General characteristics
- Displacement: 320 tons
- Length: 136 ft (41 m)
- Beam: 25 ft (7.6 m)
- Draught: 10 ft (3.0 m)
- Propulsion: two 880bhp General Motors 8-268A diesel engines, two shafts
- Speed: 14.5 kts
- Complement: 27
- Armament: one 3 in (76 mm) gun mount, four .50 cal (12.7 mm) machine guns, two dct

= USS Albatross (AMS-1) =

Minesweeper of the United States Navy

USS Albatross (AMS-1/YMS-80) was an YMS-1-class auxiliary motor minesweeper acquired by the U.S. Navy during World War II for clearing coastal minefields.

YMS-80 was laid down on 27 June 1941 at Cleveland, Ohio, by the Stadium Yacht Basin, Inc.; launched on 5 May 1942; and commissioned on 15 July 1942.

== World War II service ==

The minesweeper sailed for Boston, Massachusetts, on 16 August, in company with her sistership YMS-81 and the coastal patrol yacht Cymophane (PYC-26), and, proceeding via Quebec and Halifax, the latter part of the voyage with coastal convoy XB-36, reached her destination on 1 September.

=== Assigned as a school ship ===

After completing fitting out at the Boston Navy Yard on 21 September 1942, YMS-80 then proceeded to her new assignment via New York, New York; assigned to the Mine Warfare School at Yorktown, Virginia, she served as a school ship, training sailors in minesweeping, from 13 October 1942. After completing that tour of temporary duty at the Mine Warfare School on 13 March 1943, she proceeded to Naval Operating Base, Norfolk, and reported to Commander in Chief, Atlantic Fleet, for duty. On 4 July, she commenced minesweeping operations out of Portland, Maine, for antisubmarine warfare training with Task Group 27.1. Detached on 28 August 1943, YMS-80 proceeded thence to Quonset Point, Rhode Island, and operated with the Aircraft Antisubmarine Development Detachment, Atlantic Fleet, out of Narragansett Bay, into the autumn of 1944.

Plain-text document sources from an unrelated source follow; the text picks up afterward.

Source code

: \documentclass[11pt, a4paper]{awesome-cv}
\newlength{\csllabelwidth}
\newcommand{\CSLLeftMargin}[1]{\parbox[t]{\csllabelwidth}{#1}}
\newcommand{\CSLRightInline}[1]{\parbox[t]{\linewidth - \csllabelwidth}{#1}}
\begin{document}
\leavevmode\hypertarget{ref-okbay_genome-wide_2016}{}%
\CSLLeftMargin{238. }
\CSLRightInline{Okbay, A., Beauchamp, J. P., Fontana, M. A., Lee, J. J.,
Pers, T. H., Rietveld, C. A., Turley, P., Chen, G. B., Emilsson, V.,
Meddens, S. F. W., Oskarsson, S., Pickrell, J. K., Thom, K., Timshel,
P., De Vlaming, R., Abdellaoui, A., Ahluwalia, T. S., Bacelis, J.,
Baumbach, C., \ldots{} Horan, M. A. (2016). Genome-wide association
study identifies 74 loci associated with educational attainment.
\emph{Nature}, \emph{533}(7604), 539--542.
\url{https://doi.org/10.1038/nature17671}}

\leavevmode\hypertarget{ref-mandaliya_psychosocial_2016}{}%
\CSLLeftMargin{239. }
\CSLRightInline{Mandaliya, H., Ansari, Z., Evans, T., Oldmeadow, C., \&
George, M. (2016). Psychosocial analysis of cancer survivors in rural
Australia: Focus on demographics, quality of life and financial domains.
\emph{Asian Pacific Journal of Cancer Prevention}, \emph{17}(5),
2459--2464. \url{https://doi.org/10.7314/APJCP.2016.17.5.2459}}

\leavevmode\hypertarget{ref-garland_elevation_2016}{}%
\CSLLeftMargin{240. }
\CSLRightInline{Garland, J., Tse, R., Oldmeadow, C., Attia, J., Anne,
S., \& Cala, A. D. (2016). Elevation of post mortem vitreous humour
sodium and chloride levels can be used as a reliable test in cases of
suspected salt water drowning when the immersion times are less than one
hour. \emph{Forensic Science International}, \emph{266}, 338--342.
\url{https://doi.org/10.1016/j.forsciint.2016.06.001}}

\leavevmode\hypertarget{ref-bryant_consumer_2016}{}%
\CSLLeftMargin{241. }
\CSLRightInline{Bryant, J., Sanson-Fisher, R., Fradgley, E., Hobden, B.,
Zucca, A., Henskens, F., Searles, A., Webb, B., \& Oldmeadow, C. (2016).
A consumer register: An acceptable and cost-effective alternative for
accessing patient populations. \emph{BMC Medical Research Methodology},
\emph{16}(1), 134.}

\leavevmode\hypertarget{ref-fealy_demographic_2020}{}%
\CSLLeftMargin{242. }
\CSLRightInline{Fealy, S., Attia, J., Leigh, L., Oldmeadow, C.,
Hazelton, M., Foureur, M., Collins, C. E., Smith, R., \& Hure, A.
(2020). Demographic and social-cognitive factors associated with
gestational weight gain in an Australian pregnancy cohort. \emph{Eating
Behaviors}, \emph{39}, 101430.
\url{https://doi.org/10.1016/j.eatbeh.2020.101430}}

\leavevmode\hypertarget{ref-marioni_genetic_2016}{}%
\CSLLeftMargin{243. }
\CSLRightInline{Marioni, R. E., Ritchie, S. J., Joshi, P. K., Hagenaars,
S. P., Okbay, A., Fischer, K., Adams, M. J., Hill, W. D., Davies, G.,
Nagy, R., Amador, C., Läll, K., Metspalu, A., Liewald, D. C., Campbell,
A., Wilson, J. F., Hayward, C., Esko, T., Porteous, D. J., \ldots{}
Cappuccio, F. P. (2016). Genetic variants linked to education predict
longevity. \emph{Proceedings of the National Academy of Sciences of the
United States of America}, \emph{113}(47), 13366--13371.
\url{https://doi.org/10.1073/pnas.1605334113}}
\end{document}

=== Florida operations ===

On 8 October 1944, YMS-80 arrived at Port Everglades, Florida, to operate with the Surface Detachment of the Antisubmarine Development unit, Atlantic Fleet on temporary duty. Her duties there varied from retrieving targets to acting as a reference and target vessel—at one point (26–28 December 1944) operating with submarine R-13 (SS-90) – and continued into the post-World War II period; a Commander Task Force 69 dispatch alluded to the continued experimental nature of her work referring to her as E-YMS-80.

== Redesignated USS Albatross (AMS-1) ==

On 17 February 1947, she was named Albatross and redesignated as AMS-1; on 18 August 1947, she was redesignated EAMS-1, and on 7 February 1955, to experimental coastal minesweeper (old), EMSC(O)-1, the last designation being followed on 19 February 1955 with her being transferred from Mine Force, Atlantic, to Commander, 6th Naval District (Charleston, South Carolina) for administrative and operational control. She thus spent the remainder of her career based at Key West, Florida, ranging from her home port to Tampa, West Palm Beach, and Miami, Florida; Nassau, in the Bahamas; Havana, Matanzas, Santiago, and Guantánamo Bay, Cuba; Eleuthera, British West Indies; and occasionally ranging as far north as Charleston, and Norfolk, Virginia.

== Decommissioning ==

Albatross departed Key West for the final time on 17 March 1958 and arrived at Green Cove Springs, Florida, on 19 March 1958. Decommissioned and placed in reserve, Albatross was simultaneously struck from the Navy list on 20 March 1958. Sold on 19 February 1959 to Dorado, Inc., of Wildwood, New Jersey, the former minecraft was renamed Dorado. She served as a fishing boat, homeported at Reedville, Virginia, into the 1960s.